** AVAILABLE DATA **
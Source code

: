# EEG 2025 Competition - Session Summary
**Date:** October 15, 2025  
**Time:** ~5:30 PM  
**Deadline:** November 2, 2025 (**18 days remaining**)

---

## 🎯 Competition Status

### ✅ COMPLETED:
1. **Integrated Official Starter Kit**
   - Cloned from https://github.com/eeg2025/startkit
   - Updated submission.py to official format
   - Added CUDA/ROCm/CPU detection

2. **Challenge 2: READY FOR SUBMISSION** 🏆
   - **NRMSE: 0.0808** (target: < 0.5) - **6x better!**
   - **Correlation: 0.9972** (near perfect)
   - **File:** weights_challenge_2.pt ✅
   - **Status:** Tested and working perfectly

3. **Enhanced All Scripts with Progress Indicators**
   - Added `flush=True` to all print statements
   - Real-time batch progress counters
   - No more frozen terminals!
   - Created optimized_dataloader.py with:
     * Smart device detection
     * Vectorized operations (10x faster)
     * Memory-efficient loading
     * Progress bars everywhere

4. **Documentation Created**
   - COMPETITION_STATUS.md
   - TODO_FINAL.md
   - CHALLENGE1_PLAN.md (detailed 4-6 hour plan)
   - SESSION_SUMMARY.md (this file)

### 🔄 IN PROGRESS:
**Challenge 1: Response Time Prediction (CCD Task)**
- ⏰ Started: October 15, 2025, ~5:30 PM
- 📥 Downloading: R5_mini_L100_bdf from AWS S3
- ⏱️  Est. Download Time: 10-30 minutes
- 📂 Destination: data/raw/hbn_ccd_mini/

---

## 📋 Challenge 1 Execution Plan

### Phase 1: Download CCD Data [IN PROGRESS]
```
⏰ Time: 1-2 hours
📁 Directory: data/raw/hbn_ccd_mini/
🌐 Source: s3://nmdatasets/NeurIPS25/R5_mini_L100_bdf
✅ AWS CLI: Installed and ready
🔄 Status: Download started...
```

** PROBLEM TO SOLVE **
When the line with "- COMPETITION_STATUS.md" is reached in the data above, begin copying, and stop after the line with "- 📥 Downloading: R5_mini_L100_bdf from AWS S3"; copy each line exactly, both ends included.

** THE COMPLETED TASK **
   - COMPETITION_STATUS.md
   - TODO_FINAL.md
   - CHALLENGE1_PLAN.md (detailed 4-6 hour plan)
   - SESSION_SUMMARY.md (this file)

### 🔄 IN PROGRESS:
**Challenge 1: Response Time Prediction (CCD Task)**
- ⏰ Started: October 15, 2025, ~5:30 PM
- 📥 Downloading: R5_mini_L100_bdf from AWS S3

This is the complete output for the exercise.